## Task
The expected answer is every line of the material, reproduced exactly.

## Material to process
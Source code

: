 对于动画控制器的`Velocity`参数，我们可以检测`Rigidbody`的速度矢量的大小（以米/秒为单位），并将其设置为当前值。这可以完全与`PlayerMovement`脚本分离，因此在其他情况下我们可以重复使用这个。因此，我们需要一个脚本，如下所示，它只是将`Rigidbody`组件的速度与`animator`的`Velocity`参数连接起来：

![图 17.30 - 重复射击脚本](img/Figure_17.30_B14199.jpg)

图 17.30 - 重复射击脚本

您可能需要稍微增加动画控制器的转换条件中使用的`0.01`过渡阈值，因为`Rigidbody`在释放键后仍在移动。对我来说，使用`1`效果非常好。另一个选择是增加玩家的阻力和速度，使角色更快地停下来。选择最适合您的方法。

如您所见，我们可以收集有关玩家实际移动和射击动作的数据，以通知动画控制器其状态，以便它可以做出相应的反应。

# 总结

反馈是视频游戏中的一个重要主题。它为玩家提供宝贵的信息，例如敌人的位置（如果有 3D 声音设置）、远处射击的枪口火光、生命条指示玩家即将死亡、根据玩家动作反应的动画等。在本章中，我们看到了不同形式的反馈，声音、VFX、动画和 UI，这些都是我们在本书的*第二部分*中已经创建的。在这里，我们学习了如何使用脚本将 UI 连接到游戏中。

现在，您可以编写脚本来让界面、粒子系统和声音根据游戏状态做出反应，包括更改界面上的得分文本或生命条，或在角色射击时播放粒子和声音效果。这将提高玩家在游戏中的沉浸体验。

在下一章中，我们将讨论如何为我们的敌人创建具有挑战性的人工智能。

## Result for this task
Source code

: 对于动画控制器的`Velocity`参数，我们可以检测`Rigidbody`的速度矢量的大小（以米/秒为单位），并将其设置为当前值。这可以完全与`PlayerMovement`脚本分离，因此在其他情况下我们可以重复使用这个。因此，我们需要一个脚本，如下所示，它只是将`Rigidbody`组件的速度与`animator`的`Velocity`参数连接起来：

![图 17.30 - 重复射击脚本](img/Figure_17.30_B14199.jpg)

图 17.30 - 重复射击脚本

您可能需要稍微增加动画控制器的转换条件中使用的`0.01`过渡阈值，因为`Rigidbody`在释放键后仍在移动。对我来说，使用`1`效果非常好。另一个选择是增加玩家的阻力和速度，使角色更快地停下来。选择最适合您的方法。

如您所见，我们可以收集有关玩家实际移动和射击动作的数据，以通知动画控制器其状态，以便它可以做出相应的反应。

# 总结

反馈是视频游戏中的一个重要主题。它为玩家提供宝贵的信息，例如敌人的位置（如果有 3D 声音设置）、远处射击的枪口火光、生命条指示玩家即将死亡、根据玩家动作反应的动画等。在本章中，我们看到了不同形式的反馈，声音、VFX、动画和 UI，这些都是我们在本书的*第二部分*中已经创建的。在这里，我们学习了如何使用脚本将 UI 连接到游戏中。

现在，您可以编写脚本来让界面、粒子系统和声音根据游戏状态做出反应，包括更改界面上的得分文本或生命条，或在角色射击时播放粒子和声音效果。这将提高玩家在游戏中的沉浸体验。

在下一章中，我们将讨论如何为我们的敌人创建具有挑战性的人工智能。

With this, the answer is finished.